- What needs to be done -
Once the line containing "-rw-r--r--. 1 root root 59 Nov 21 20:09 tokenizer.ini" is found, copy it and each subsequent line exactly. Stop at the end of the records below.

· · · · · · ·

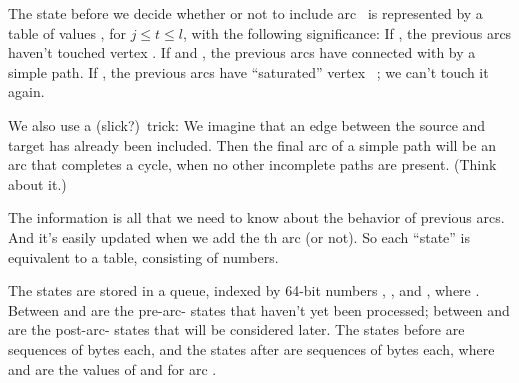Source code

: The state before we decide whether or not to include arc~ is
represented by a table of values , for $j\le t\le l$,
with the following significance:
If , the previous arcs haven't touched vertex .
If  and , the previous arcs have
connected  with  by
a simple path.
If , the previous arcs have ``saturated'' vertex~%
; we can't
touch it again.

We also use a (slick?)\ trick: We imagine that an edge between the
source and target has already been included. Then the final arc of
a simple path will be an arc that completes a cycle, when no other
incomplete paths are present. (Think about it.)

The  information is all that we need to know about the behavior of
previous arcs. And it's easily updated when we add the th arc (or not).
So each ``state'' is equivalent to a  table, consisting of
 numbers.

The states are stored in a queue, indexed by 64-bit numbers
, , and , where .
Between  and  are the pre-arc- states
that haven't yet
been processed; between  and  are the post-arc-%
 states
that will be considered later. The states before 
are sequences of  bytes each, and the states after %
are sequences of  bytes each, where  and  are the values of
 and  for arc .

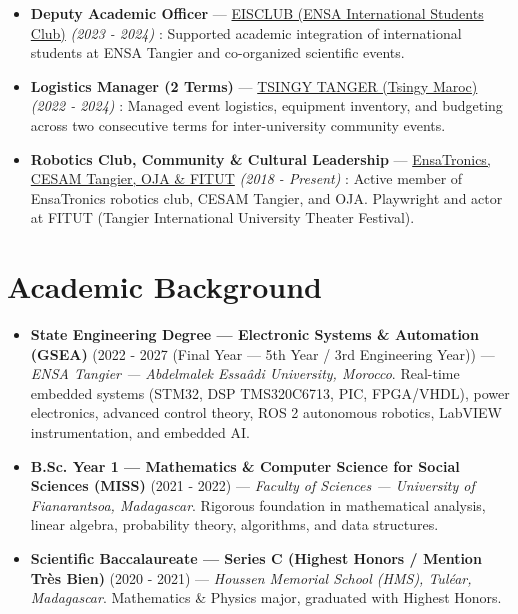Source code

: \documentclass[10pt,a4paper]{article}
\begin{document}
\begin{itemize}
\item \textbf{Deputy Academic Officer} --- \href{https://www.linkedin.com/company/eisclubuae/home/}{EISCLUB (ENSA International Students Club)} \textit{(2023 - 2024)} : Supported academic integration of international students at ENSA Tangier and co-organized scientific events.
\item \textbf{Logistics Manager (2 Terms)} --- \href{https://tsingymaroc.org/}{TSINGY TANGER (Tsingy Maroc)} \textit{(2022 - 2024)} : Managed event logistics, equipment inventory, and budgeting across two consecutive terms for inter-university community events.
\item \textbf{Robotics Club, Community \& Cultural Leadership} --- \href{https://cesamcentrale.org/category/sections-cesam/tanger/}{EnsaTronics, CESAM Tangier, OJA \& FITUT} \textit{(2018 - Present)} : Active member of EnsaTronics robotics club, CESAM Tangier, and OJA. Playwright and actor at FITUT (Tangier International University Theater Festival).
\end{itemize}
\section*{Academic Background}
\begin{itemize}
\item \textbf{State Engineering Degree --- Electronic Systems \& Automation (GSEA)} (2022 - 2027 (Final Year --- 5th Year / 3rd Engineering Year)) --- \textit{ENSA Tangier --- Abdelmalek Essaâdi University, Morocco}. Real-time embedded systems (STM32, DSP TMS320C6713, PIC, FPGA/VHDL), power electronics, advanced control theory, ROS 2 autonomous robotics, LabVIEW instrumentation, and embedded AI.
\item \textbf{B.Sc. Year 1 --- Mathematics \& Computer Science for Social Sciences (MISS)} (2021 - 2022) --- \textit{Faculty of Sciences --- University of Fianarantsoa, Madagascar}. Rigorous foundation in mathematical analysis, linear algebra, probability theory, algorithms, and data structures.
\item \textbf{Scientific Baccalaureate --- Series C (Highest Honors / Mention Très Bien)} (2020 - 2021) --- \textit{Houssen Memorial School (HMS), Tuléar, Madagascar}. Mathematics \& Physics major, graduated with Highest Honors.
\end{itemize}
\end{document}
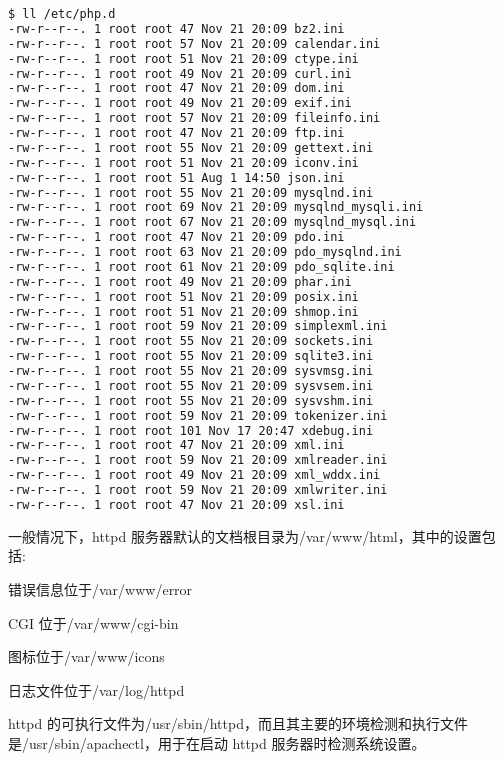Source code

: \begin{lstlisting}[language=bash]
$ ll /etc/php.d
-rw-r--r--. 1 root root 47 Nov 21 20:09 bz2.ini
-rw-r--r--. 1 root root 57 Nov 21 20:09 calendar.ini
-rw-r--r--. 1 root root 51 Nov 21 20:09 ctype.ini
-rw-r--r--. 1 root root 49 Nov 21 20:09 curl.ini
-rw-r--r--. 1 root root 47 Nov 21 20:09 dom.ini
-rw-r--r--. 1 root root 49 Nov 21 20:09 exif.ini
-rw-r--r--. 1 root root 57 Nov 21 20:09 fileinfo.ini
-rw-r--r--. 1 root root 47 Nov 21 20:09 ftp.ini
-rw-r--r--. 1 root root 55 Nov 21 20:09 gettext.ini
-rw-r--r--. 1 root root 51 Nov 21 20:09 iconv.ini
-rw-r--r--. 1 root root 51 Aug 1 14:50 json.ini
-rw-r--r--. 1 root root 55 Nov 21 20:09 mysqlnd.ini
-rw-r--r--. 1 root root 69 Nov 21 20:09 mysqlnd_mysqli.ini
-rw-r--r--. 1 root root 67 Nov 21 20:09 mysqlnd_mysql.ini
-rw-r--r--. 1 root root 47 Nov 21 20:09 pdo.ini
-rw-r--r--. 1 root root 63 Nov 21 20:09 pdo_mysqlnd.ini
-rw-r--r--. 1 root root 61 Nov 21 20:09 pdo_sqlite.ini
-rw-r--r--. 1 root root 49 Nov 21 20:09 phar.ini
-rw-r--r--. 1 root root 51 Nov 21 20:09 posix.ini
-rw-r--r--. 1 root root 51 Nov 21 20:09 shmop.ini
-rw-r--r--. 1 root root 59 Nov 21 20:09 simplexml.ini
-rw-r--r--. 1 root root 55 Nov 21 20:09 sockets.ini
-rw-r--r--. 1 root root 55 Nov 21 20:09 sqlite3.ini
-rw-r--r--. 1 root root 55 Nov 21 20:09 sysvmsg.ini
-rw-r--r--. 1 root root 55 Nov 21 20:09 sysvsem.ini
-rw-r--r--. 1 root root 55 Nov 21 20:09 sysvshm.ini
-rw-r--r--. 1 root root 59 Nov 21 20:09 tokenizer.ini
-rw-r--r--. 1 root root 101 Nov 17 20:47 xdebug.ini
-rw-r--r--. 1 root root 47 Nov 21 20:09 xml.ini
-rw-r--r--. 1 root root 59 Nov 21 20:09 xmlreader.ini
-rw-r--r--. 1 root root 49 Nov 21 20:09 xml_wddx.ini
-rw-r--r--. 1 root root 59 Nov 21 20:09 xmlwriter.ini
-rw-r--r--. 1 root root 47 Nov 21 20:09 xsl.ini
\end{lstlisting}

一般情况下，httpd 服务器默认的文档根目录为/var/www/html，其中的设置包括:

\begin{compactitem}
\item 错误信息位于/var/www/error
\item CGI 位于/var/www/cgi-bin
\item 图标位于/var/www/icons
\item 日志文件位于/var/log/httpd
\end{compactitem}

httpd 的可执行文件为/usr/sbin/httpd，而且其主要的环境检测和执行文件是/usr/sbin/apachectl，用于在启动 httpd 服务器时检测系统设置。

· · · · · · ·

- Task solution -
-rw-r--r--. 1 root root 59 Nov 21 20:09 tokenizer.ini
-rw-r--r--. 1 root root 101 Nov 17 20:47 xdebug.ini
-rw-r--r--. 1 root root 47 Nov 21 20:09 xml.ini
-rw-r--r--. 1 root root 59 Nov 21 20:09 xmlreader.ini
-rw-r--r--. 1 root root 49 Nov 21 20:09 xml_wddx.ini
-rw-r--r--. 1 root root 59 Nov 21 20:09 xmlwriter.ini
-rw-r--r--. 1 root root 47 Nov 21 20:09 xsl.ini
\end{lstlisting}

一般情况下，httpd 服务器默认的文档根目录为/var/www/html，其中的设置包括:

\begin{compactitem}
\item 错误信息位于/var/www/error
\item CGI 位于/var/www/cgi-bin
\item 图标位于/var/www/icons
\item 日志文件位于/var/log/httpd
\end{compactitem}

httpd 的可执行文件为/usr/sbin/httpd，而且其主要的环境检测和执行文件是/usr/sbin/apachectl，用于在启动 httpd 服务器时检测系统设置。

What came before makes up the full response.